Experimental Design
In 1999-2000, to “prove and improve” the Reading Tutor – that is, to evaluate against conventional instruction, and to identify areas for improvement – we compared it to one-on-one human tutoring, and to spending the same time in regular classroom activity. We now describe the study design in terms of the students who participated, the treatments they received, and the outcome measures we used. We describe the three treatments in terms of setting, personnel, materials, and activities. Later we analyze outcome and process variables, and summarize finer-grained evaluations performed as part of the study and published in more detail elsewhere.

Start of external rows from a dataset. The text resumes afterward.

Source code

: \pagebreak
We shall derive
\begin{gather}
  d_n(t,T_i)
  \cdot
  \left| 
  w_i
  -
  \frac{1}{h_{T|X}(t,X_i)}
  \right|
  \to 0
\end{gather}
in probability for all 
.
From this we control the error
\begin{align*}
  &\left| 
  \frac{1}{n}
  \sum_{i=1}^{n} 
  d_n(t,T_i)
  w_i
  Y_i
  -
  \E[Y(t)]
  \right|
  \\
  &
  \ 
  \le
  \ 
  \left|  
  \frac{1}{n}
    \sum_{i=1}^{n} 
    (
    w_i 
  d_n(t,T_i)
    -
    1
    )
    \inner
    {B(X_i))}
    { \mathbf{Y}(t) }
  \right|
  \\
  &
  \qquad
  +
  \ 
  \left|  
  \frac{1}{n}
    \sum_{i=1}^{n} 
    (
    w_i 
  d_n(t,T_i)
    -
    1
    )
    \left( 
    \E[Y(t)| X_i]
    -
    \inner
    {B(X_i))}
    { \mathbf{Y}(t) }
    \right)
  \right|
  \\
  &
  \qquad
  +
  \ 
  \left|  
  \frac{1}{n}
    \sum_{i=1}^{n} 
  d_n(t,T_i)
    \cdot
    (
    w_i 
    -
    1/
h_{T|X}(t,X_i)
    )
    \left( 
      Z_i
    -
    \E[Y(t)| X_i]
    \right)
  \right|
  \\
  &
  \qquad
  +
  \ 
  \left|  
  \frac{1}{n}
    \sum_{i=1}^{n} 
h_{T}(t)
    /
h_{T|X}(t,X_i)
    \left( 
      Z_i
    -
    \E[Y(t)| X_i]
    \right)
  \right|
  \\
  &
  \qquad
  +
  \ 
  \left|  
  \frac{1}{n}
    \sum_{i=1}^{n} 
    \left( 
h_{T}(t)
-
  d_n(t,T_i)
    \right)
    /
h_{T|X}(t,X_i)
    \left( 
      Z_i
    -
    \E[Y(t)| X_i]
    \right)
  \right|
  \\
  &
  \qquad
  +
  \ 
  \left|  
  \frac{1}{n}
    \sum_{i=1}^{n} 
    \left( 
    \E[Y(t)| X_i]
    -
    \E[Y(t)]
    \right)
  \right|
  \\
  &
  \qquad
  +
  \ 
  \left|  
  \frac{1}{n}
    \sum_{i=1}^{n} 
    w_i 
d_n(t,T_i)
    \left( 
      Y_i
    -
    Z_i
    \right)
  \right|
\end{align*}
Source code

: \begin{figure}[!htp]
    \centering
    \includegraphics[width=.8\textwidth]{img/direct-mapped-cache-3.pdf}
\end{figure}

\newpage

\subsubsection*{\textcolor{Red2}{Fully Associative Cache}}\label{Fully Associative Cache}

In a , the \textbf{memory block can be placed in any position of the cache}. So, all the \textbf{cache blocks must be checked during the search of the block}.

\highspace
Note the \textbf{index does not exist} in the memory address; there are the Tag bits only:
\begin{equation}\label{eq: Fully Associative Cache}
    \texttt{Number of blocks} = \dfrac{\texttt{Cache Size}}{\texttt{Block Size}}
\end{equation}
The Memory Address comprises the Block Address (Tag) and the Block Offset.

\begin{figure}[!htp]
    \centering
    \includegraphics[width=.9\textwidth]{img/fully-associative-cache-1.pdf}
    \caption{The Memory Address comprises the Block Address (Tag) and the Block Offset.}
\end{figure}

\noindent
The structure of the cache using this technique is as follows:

Students: To exclude effects of prior Reading Tutor use, we recruited an urban elementary school in a small city near Pittsburgh, Pennsylvania, that had not previously used the Reading Tutor. Its student body was mixed-income, with 75% qualifying for free or reduced school lunch. Approximately 65% were white, and 35% African-American. Based on the 1998 study, which suggested that the Reading Tutor made a bigger difference for poorer and younger readers, we decided to focus on bottom-half students in grades 2 and 3. To reduce the amount of individual pretesting required, we asked teachers in 12 second and third grade classrooms to each choose their 12 poorest readers, rather than pretest their entire classes to decide which students to include. The resulting study sample of 144 second and third graders (ranging from 7 to 10 years old) focussed on the population that we believed the Reading Tutor had the greatest potential to help, and offered greater statistical power than the 1998 study. 131 of the 144 students completed the study.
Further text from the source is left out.